Problem requirements:
A line belongs in the answer only if it contains the word "page"; copy every such line from the listing below.

[[ Data records open ]]

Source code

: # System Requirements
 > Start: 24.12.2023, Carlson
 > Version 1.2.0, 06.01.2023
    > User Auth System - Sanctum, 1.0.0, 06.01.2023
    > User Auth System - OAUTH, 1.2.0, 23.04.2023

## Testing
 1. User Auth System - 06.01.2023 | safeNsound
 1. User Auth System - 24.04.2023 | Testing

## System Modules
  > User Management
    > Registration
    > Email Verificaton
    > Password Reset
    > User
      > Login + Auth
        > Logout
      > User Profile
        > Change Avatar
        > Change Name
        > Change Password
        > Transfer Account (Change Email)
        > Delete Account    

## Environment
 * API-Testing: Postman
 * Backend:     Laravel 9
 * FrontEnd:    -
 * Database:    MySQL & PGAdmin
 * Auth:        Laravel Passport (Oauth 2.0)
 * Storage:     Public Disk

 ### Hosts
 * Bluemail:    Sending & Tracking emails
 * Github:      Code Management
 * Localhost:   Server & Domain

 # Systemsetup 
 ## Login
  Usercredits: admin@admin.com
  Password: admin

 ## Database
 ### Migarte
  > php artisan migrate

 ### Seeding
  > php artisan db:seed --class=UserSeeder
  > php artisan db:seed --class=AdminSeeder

[[ Data records closed ]]
[[ Data records open ]]

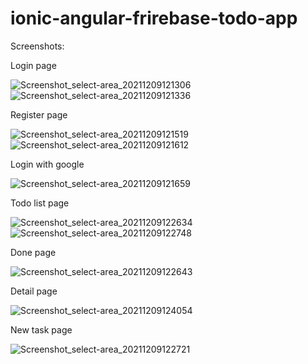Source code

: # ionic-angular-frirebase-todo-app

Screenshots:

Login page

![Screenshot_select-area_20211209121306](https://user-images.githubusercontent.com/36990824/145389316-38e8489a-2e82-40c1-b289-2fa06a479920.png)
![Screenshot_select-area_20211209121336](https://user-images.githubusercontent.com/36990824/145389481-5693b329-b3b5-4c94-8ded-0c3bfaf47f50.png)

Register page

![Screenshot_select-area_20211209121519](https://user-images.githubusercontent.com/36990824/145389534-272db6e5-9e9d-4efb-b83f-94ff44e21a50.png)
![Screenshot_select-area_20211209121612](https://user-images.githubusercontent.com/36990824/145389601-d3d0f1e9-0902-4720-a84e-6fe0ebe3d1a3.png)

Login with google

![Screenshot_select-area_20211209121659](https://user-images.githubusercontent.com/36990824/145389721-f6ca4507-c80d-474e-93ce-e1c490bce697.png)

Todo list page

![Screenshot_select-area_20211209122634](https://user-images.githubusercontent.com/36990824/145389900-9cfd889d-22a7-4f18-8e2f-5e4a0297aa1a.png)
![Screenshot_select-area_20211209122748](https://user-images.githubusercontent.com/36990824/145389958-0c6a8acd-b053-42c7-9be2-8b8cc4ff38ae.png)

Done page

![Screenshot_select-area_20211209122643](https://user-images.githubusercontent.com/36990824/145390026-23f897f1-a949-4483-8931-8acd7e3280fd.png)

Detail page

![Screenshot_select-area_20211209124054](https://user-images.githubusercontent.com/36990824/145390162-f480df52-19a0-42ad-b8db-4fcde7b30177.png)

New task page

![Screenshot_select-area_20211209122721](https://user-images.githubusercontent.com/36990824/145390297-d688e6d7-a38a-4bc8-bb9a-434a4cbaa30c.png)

[[ Data records closed ]]

Finished task:
Login page
Register page
Todo list page
Done page
Detail page
New task page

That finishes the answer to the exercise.